■ DATASET EXTRACT
_____
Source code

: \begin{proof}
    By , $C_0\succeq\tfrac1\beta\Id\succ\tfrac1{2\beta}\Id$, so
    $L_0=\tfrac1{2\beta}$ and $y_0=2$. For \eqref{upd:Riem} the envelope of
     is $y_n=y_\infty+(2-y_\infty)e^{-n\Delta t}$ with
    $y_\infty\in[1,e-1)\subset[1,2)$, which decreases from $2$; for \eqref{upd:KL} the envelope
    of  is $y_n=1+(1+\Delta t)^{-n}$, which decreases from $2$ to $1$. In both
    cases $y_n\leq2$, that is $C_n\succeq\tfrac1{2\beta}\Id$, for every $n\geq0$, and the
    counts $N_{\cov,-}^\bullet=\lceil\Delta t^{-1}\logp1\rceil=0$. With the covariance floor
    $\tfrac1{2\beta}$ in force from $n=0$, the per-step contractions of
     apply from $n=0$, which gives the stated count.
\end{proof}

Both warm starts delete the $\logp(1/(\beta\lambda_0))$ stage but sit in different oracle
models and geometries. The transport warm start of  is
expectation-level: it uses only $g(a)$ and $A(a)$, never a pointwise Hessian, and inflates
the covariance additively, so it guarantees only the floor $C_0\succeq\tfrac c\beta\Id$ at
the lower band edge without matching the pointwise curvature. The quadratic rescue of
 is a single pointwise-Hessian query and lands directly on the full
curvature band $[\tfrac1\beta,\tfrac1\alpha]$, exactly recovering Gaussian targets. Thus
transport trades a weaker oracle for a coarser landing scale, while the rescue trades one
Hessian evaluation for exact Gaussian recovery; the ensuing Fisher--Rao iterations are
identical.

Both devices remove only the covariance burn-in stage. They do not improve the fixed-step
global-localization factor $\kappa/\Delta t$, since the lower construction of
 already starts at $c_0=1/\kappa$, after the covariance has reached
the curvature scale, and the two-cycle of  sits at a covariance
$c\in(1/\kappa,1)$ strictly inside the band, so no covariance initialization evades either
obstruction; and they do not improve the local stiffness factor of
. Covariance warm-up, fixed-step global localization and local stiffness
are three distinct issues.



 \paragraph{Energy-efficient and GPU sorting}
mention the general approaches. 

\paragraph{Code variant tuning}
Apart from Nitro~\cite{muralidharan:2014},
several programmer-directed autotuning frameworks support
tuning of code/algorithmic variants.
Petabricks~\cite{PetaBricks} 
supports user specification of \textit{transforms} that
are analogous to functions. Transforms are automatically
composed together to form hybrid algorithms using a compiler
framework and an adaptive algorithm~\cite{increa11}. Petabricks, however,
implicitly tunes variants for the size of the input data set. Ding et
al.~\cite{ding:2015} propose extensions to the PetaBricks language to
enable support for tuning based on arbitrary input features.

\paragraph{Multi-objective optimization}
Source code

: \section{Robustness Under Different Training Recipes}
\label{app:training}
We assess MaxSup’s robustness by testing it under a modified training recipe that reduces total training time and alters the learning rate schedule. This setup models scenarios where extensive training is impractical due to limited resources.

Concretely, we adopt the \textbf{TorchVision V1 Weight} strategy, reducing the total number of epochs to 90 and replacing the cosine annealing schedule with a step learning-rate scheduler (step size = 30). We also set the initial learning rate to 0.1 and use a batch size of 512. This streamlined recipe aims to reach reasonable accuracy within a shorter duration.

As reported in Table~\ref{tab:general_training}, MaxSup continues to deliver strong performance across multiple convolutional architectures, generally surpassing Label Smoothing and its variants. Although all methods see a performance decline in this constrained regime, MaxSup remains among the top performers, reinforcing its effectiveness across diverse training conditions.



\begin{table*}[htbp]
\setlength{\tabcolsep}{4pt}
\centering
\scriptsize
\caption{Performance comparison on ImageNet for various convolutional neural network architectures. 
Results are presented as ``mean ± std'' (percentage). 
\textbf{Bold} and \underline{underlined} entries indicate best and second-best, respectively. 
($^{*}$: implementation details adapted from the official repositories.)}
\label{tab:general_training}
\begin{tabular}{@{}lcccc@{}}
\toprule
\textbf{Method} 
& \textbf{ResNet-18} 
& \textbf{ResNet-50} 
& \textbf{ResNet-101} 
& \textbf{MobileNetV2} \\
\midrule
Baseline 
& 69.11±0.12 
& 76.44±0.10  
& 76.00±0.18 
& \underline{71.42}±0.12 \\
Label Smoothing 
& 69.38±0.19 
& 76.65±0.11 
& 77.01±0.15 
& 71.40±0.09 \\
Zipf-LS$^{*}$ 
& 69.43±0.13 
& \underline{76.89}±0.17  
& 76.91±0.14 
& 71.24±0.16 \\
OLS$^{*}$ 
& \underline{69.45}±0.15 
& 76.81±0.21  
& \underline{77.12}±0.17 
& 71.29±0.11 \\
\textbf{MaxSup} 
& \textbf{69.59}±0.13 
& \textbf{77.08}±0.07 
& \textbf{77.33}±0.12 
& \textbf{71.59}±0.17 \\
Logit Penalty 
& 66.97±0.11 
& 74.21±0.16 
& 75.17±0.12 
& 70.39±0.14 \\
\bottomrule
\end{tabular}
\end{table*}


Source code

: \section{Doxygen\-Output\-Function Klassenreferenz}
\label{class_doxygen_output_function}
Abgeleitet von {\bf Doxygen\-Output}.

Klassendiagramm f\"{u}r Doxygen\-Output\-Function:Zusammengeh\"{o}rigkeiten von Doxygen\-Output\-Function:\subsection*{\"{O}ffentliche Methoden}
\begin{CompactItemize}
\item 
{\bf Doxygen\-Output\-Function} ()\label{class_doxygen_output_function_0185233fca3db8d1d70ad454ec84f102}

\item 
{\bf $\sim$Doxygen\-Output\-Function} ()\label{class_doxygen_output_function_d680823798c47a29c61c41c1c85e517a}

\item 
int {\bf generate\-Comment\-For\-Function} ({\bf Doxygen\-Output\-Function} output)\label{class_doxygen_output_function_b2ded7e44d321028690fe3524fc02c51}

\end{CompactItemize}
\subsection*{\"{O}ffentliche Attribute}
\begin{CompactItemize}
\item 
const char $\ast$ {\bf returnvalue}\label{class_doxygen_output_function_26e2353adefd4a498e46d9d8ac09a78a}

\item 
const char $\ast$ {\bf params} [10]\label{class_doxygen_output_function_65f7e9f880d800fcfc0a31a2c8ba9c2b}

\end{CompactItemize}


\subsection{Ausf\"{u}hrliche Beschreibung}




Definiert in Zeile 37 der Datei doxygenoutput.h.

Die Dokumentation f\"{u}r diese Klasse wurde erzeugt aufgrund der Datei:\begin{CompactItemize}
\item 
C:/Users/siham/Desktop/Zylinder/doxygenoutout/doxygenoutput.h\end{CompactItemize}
_____
■ WHAT IS EXPECTED
After reading through the records, retype all of them exactly.

■ RESPONSE TO THIS TASK
Source code

: \begin{proof}
    By , $C_0\succeq\tfrac1\beta\Id\succ\tfrac1{2\beta}\Id$, so
    $L_0=\tfrac1{2\beta}$ and $y_0=2$. For \eqref{upd:Riem} the envelope of
     is $y_n=y_\infty+(2-y_\infty)e^{-n\Delta t}$ with
    $y_\infty\in[1,e-1)\subset[1,2)$, which decreases from $2$; for \eqref{upd:KL} the envelope
    of  is $y_n=1+(1+\Delta t)^{-n}$, which decreases from $2$ to $1$. In both
    cases $y_n\leq2$, that is $C_n\succeq\tfrac1{2\beta}\Id$, for every $n\geq0$, and the
    counts $N_{\cov,-}^\bullet=\lceil\Delta t^{-1}\logp1\rceil=0$. With the covariance floor
    $\tfrac1{2\beta}$ in force from $n=0$, the per-step contractions of
     apply from $n=0$, which gives the stated count.
\end{proof}

Both warm starts delete the $\logp(1/(\beta\lambda_0))$ stage but sit in different oracle
models and geometries. The transport warm start of  is
expectation-level: it uses only $g(a)$ and $A(a)$, never a pointwise Hessian, and inflates
the covariance additively, so it guarantees only the floor $C_0\succeq\tfrac c\beta\Id$ at
the lower band edge without matching the pointwise curvature. The quadratic rescue of
 is a single pointwise-Hessian query and lands directly on the full
curvature band $[\tfrac1\beta,\tfrac1\alpha]$, exactly recovering Gaussian targets. Thus
transport trades a weaker oracle for a coarser landing scale, while the rescue trades one
Hessian evaluation for exact Gaussian recovery; the ensuing Fisher--Rao iterations are
identical.

Both devices remove only the covariance burn-in stage. They do not improve the fixed-step
global-localization factor $\kappa/\Delta t$, since the lower construction of
 already starts at $c_0=1/\kappa$, after the covariance has reached
the curvature scale, and the two-cycle of  sits at a covariance
$c\in(1/\kappa,1)$ strictly inside the band, so no covariance initialization evades either
obstruction; and they do not improve the local stiffness factor of
. Covariance warm-up, fixed-step global localization and local stiffness
are three distinct issues.



 \paragraph{Energy-efficient and GPU sorting}
mention the general approaches. 

\paragraph{Code variant tuning}
Apart from Nitro~\cite{muralidharan:2014},
several programmer-directed autotuning frameworks support
tuning of code/algorithmic variants.
Petabricks~\cite{PetaBricks} 
supports user specification of \textit{transforms} that
are analogous to functions. Transforms are automatically
composed together to form hybrid algorithms using a compiler
framework and an adaptive algorithm~\cite{increa11}. Petabricks, however,
implicitly tunes variants for the size of the input data set. Ding et
al.~\cite{ding:2015} propose extensions to the PetaBricks language to
enable support for tuning based on arbitrary input features.

\paragraph{Multi-objective optimization}
Source code

: \section{Robustness Under Different Training Recipes}
\label{app:training}
We assess MaxSup’s robustness by testing it under a modified training recipe that reduces total training time and alters the learning rate schedule. This setup models scenarios where extensive training is impractical due to limited resources.

Concretely, we adopt the \textbf{TorchVision V1 Weight} strategy, reducing the total number of epochs to 90 and replacing the cosine annealing schedule with a step learning-rate scheduler (step size = 30). We also set the initial learning rate to 0.1 and use a batch size of 512. This streamlined recipe aims to reach reasonable accuracy within a shorter duration.

As reported in Table~\ref{tab:general_training}, MaxSup continues to deliver strong performance across multiple convolutional architectures, generally surpassing Label Smoothing and its variants. Although all methods see a performance decline in this constrained regime, MaxSup remains among the top performers, reinforcing its effectiveness across diverse training conditions.



\begin{table*}[htbp]
\setlength{\tabcolsep}{4pt}
\centering
\scriptsize
\caption{Performance comparison on ImageNet for various convolutional neural network architectures. 
Results are presented as ``mean ± std'' (percentage). 
\textbf{Bold} and \underline{underlined} entries indicate best and second-best, respectively. 
($^{*}$: implementation details adapted from the official repositories.)}
\label{tab:general_training}
\begin{tabular}{@{}lcccc@{}}
\toprule
\textbf{Method} 
& \textbf{ResNet-18} 
& \textbf{ResNet-50} 
& \textbf{ResNet-101} 
& \textbf{MobileNetV2} \\
\midrule
Baseline 
& 69.11±0.12 
& 76.44±0.10  
& 76.00±0.18 
& \underline{71.42}±0.12 \\
Label Smoothing 
& 69.38±0.19 
& 76.65±0.11 
& 77.01±0.15 
& 71.40±0.09 \\
Zipf-LS$^{*}$ 
& 69.43±0.13 
& \underline{76.89}±0.17  
& 76.91±0.14 
& 71.24±0.16 \\
OLS$^{*}$ 
& \underline{69.45}±0.15 
& 76.81±0.21  
& \underline{77.12}±0.17 
& 71.29±0.11 \\
\textbf{MaxSup} 
& \textbf{69.59}±0.13 
& \textbf{77.08}±0.07 
& \textbf{77.33}±0.12 
& \textbf{71.59}±0.17 \\
Logit Penalty 
& 66.97±0.11 
& 74.21±0.16 
& 75.17±0.12 
& 70.39±0.14 \\
\bottomrule
\end{tabular}
\end{table*}


Source code

: \section{Doxygen\-Output\-Function Klassenreferenz}
\label{class_doxygen_output_function}
Abgeleitet von {\bf Doxygen\-Output}.

Klassendiagramm f\"{u}r Doxygen\-Output\-Function:Zusammengeh\"{o}rigkeiten von Doxygen\-Output\-Function:\subsection*{\"{O}ffentliche Methoden}
\begin{CompactItemize}
\item 
{\bf Doxygen\-Output\-Function} ()\label{class_doxygen_output_function_0185233fca3db8d1d70ad454ec84f102}

\item 
{\bf $\sim$Doxygen\-Output\-Function} ()\label{class_doxygen_output_function_d680823798c47a29c61c41c1c85e517a}

\item 
int {\bf generate\-Comment\-For\-Function} ({\bf Doxygen\-Output\-Function} output)\label{class_doxygen_output_function_b2ded7e44d321028690fe3524fc02c51}

\end{CompactItemize}
\subsection*{\"{O}ffentliche Attribute}
\begin{CompactItemize}
\item 
const char $\ast$ {\bf returnvalue}\label{class_doxygen_output_function_26e2353adefd4a498e46d9d8ac09a78a}

\item 
const char $\ast$ {\bf params} [10]\label{class_doxygen_output_function_65f7e9f880d800fcfc0a31a2c8ba9c2b}

\end{CompactItemize}


\subsection{Ausf\"{u}hrliche Beschreibung}




Definiert in Zeile 37 der Datei doxygenoutput.h.

Die Dokumentation f\"{u}r diese Klasse wurde erzeugt aufgrund der Datei:\begin{CompactItemize}
\item 
C:/Users/siham/Desktop/Zylinder/doxygenoutout/doxygenoutput.h\end{CompactItemize}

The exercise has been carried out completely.